→ **TASK DETAILS**: Repeat every record exactly, but keep images out of the copy.
══════
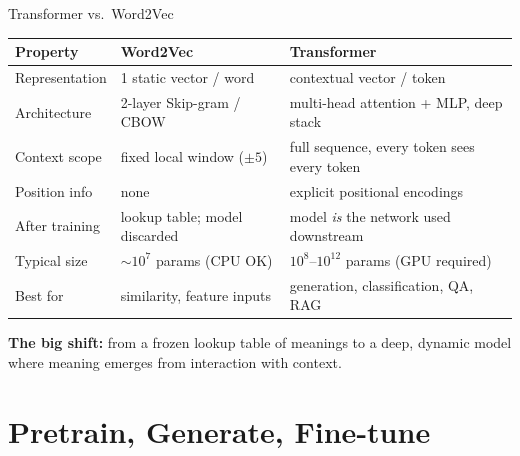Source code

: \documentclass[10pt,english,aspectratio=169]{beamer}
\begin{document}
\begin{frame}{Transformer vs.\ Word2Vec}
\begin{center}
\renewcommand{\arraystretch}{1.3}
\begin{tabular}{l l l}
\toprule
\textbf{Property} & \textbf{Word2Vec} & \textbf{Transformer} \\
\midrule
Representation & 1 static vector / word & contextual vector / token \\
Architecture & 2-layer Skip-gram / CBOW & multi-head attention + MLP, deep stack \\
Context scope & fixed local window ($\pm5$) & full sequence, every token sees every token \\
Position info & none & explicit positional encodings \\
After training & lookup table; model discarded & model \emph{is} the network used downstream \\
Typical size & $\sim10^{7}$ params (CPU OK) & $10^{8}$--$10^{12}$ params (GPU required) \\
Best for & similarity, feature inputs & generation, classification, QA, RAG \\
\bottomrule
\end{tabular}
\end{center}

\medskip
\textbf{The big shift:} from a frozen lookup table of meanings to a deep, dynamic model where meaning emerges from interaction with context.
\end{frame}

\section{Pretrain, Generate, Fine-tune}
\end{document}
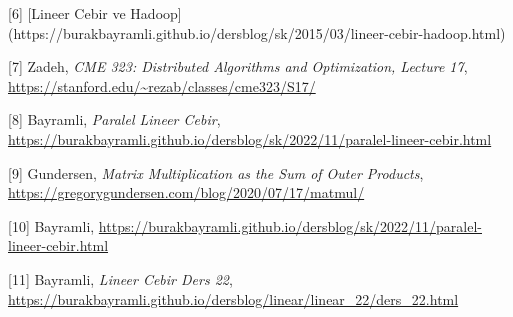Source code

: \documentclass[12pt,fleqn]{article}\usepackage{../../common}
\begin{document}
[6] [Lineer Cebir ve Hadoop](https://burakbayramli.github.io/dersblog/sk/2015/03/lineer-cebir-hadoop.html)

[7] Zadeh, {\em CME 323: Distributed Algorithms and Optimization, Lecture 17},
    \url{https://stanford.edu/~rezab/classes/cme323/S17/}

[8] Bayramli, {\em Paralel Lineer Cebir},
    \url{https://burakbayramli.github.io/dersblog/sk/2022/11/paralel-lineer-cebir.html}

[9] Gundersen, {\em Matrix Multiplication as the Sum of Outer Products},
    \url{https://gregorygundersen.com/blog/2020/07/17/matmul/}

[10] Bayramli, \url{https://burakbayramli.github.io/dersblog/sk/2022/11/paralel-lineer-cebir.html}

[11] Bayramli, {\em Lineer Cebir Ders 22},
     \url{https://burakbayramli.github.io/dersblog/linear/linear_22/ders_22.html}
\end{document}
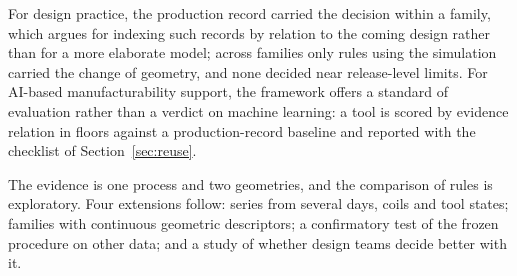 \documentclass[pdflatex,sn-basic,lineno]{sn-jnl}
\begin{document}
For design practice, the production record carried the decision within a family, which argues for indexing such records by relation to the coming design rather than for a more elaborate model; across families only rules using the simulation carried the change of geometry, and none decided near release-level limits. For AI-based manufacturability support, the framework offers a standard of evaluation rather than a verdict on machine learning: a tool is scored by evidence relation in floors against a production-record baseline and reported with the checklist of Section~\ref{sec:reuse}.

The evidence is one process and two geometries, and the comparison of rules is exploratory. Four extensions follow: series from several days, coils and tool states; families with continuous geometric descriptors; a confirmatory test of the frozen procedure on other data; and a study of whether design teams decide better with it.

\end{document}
══════
→ **TASK SOLUTION**:
Source code

: \documentclass[10pt,english,aspectratio=169]{beamer}
\begin{document}
\begin{frame}{Transformer vs.\ Word2Vec}
\begin{center}
\renewcommand{\arraystretch}{1.3}
\begin{tabular}{l l l}
\toprule
\textbf{Property} & \textbf{Word2Vec} & \textbf{Transformer} \\
\midrule
Representation & 1 static vector / word & contextual vector / token \\
Architecture & 2-layer Skip-gram / CBOW & multi-head attention + MLP, deep stack \\
Context scope & fixed local window ($\pm5$) & full sequence, every token sees every token \\
Position info & none & explicit positional encodings \\
After training & lookup table; model discarded & model \emph{is} the network used downstream \\
Typical size & $\sim10^{7}$ params (CPU OK) & $10^{8}$--$10^{12}$ params (GPU required) \\
Best for & similarity, feature inputs & generation, classification, QA, RAG \\
\bottomrule
\end{tabular}
\end{center}

\medskip
\textbf{The big shift:} from a frozen lookup table of meanings to a deep, dynamic model where meaning emerges from interaction with context.
\end{frame}

\section{Pretrain, Generate, Fine-tune}
\end{document}
Source code

: \documentclass[12pt,fleqn]{article}\usepackage{../../common}
\begin{document}
[6] [Lineer Cebir ve Hadoop](https://burakbayramli.github.io/dersblog/sk/2015/03/lineer-cebir-hadoop.html)

[7] Zadeh, {\em CME 323: Distributed Algorithms and Optimization, Lecture 17},
    \url{https://stanford.edu/~rezab/classes/cme323/S17/}

[8] Bayramli, {\em Paralel Lineer Cebir},
    \url{https://burakbayramli.github.io/dersblog/sk/2022/11/paralel-lineer-cebir.html}

[9] Gundersen, {\em Matrix Multiplication as the Sum of Outer Products},
    \url{https://gregorygundersen.com/blog/2020/07/17/matmul/}

[10] Bayramli, \url{https://burakbayramli.github.io/dersblog/sk/2022/11/paralel-lineer-cebir.html}

[11] Bayramli, {\em Lineer Cebir Ders 22},
     \url{https://burakbayramli.github.io/dersblog/linear/linear_22/ders_22.html}
\end{document}
 \documentclass[pdflatex,sn-basic,lineno]{sn-jnl}
\begin{document}
For design practice, the production record carried the decision within a family, which argues for indexing such records by relation to the coming design rather than for a more elaborate model; across families only rules using the simulation carried the change of geometry, and none decided near release-level limits. For AI-based manufacturability support, the framework offers a standard of evaluation rather than a verdict on machine learning: a tool is scored by evidence relation in floors against a production-record baseline and reported with the checklist of Section~\ref{sec:reuse}.

The evidence is one process and two geometries, and the comparison of rules is exploratory. Four extensions follow: series from several days, coils and tool states; families with continuous geometric descriptors; a confirmatory test of the frozen procedure on other data; and a study of whether design teams decide better with it.

\end{document}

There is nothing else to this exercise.